I couldn’t be happier with the results.

They came out beautiful. They really do look very similar to the real thing, and they look gorgeous on my tree. I’m really glad that I went with white decorations for them too. I’m sure that adding some color to the molding paste would be easy and the results would be beautiful, but these simple white ornaments go perfectly with our apartment. The white pops against the brown “cookies”, and they look chic, timeless and modern all at once. These photos don’t do them justice when the lights are on. They’re all sparkly and stuff!

You should definitely give this a try. Your Christmas tree will thank you. And then you will thank me. (You’re welcome.)

"gingerbread" salt dough ornaments | Brooklyn Homemaker

Gingerbread Salt Dough Ornaments

  • Servings: Makes about 15-20 (inedible) ornaments
  • Print
1 cup flour
1/2 cup salt
1/2 cup water
4-6 tablespoons cinnamon, or more, depending on how dark you want your dough

Preheat oven to 250 degrees. Mix all ingredients together in a medium bowl. If you want plain (non-gingerbread) dough, or want to color the dough, leave out the cinnamon. Knead the dough a few times on a lightly floured surface to be sure it’s well mixed and has a smooth consistency. Knead in more cinnamon if you want a darker color or more flour if dough feels too sticky. Lightly coat with flour (or cinnamon) and roll dough out to about 1/8 to 1/4 inch thick. These “cookies” will not rise at all- so make them as thick as you’d like the finished product to be. Cut into desired shapes, and cut a small hole with a straw or piping tip.  Transfer to a parchment lined baking sheet, making sure the side you want to decorate is face down. Bake for 2-3 hours or until completely dry.

Allow the ornaments to cool completely. Using a pastry bag with a small writing tip, pipe on desired design with light molding paste. Puff paint should also work well for this. Decorate with glitter, small beads, or whatever you like. If you’re only using this for one season, sprinkles and candies work too. Allow “icing” to dry completely, for at least 4 hours. If desired, spray with a matte sealer and let dry according to directions. String some ribbon or bakers twine, tie a knot or bow and you’re ready to decorate!
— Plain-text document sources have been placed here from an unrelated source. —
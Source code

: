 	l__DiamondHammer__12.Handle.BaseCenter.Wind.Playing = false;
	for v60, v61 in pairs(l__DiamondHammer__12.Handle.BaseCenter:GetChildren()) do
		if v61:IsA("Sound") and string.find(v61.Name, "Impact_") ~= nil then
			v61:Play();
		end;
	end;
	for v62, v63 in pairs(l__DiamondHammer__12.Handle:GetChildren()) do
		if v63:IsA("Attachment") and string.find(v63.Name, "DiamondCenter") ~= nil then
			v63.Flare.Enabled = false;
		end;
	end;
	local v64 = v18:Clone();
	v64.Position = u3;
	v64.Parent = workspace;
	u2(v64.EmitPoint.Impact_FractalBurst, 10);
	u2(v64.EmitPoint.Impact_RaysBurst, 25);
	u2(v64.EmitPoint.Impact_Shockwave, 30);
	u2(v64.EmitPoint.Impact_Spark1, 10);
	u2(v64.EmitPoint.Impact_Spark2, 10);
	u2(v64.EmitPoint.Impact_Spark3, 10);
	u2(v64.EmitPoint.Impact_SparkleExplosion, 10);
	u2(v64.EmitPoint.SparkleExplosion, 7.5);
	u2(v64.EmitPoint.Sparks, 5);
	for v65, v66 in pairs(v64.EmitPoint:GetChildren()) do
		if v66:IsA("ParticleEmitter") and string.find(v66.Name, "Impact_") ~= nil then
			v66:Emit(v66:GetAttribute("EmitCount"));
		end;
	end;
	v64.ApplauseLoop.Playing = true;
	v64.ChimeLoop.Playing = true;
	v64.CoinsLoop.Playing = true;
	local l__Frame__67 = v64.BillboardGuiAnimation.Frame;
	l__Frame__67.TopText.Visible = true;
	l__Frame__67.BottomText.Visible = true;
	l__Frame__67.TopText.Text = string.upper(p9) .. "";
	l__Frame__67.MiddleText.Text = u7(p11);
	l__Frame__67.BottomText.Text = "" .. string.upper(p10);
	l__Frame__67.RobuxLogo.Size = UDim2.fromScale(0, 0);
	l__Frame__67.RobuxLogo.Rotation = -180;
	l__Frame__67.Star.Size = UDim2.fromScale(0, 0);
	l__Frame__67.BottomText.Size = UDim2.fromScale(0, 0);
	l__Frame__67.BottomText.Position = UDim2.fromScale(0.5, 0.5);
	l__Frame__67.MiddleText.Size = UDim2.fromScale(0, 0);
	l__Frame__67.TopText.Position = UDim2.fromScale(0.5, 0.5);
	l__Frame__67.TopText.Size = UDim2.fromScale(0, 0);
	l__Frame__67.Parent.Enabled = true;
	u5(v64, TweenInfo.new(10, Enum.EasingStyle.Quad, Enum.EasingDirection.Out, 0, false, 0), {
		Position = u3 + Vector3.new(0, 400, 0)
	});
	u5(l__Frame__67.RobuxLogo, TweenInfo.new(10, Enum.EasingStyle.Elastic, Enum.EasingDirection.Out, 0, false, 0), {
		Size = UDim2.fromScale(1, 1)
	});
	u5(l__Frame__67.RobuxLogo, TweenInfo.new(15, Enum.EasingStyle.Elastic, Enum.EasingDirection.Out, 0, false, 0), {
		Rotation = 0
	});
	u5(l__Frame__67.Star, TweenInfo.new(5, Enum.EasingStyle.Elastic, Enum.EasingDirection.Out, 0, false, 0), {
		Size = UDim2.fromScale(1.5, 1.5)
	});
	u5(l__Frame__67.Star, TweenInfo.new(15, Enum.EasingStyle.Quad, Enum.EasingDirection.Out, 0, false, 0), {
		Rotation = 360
*Update: This didn’t happen to my ornaments, but one reader said her ornaments bubbled up in the oven. I read up on it and learned that this can happen if they dry too fast or if the oven temp is too high, so I’d suggest getting an oven thermometer to be sure your oven doesn’t go above 250. To be extra careful, you may even want to try baking them at a 225 for a longer period of time.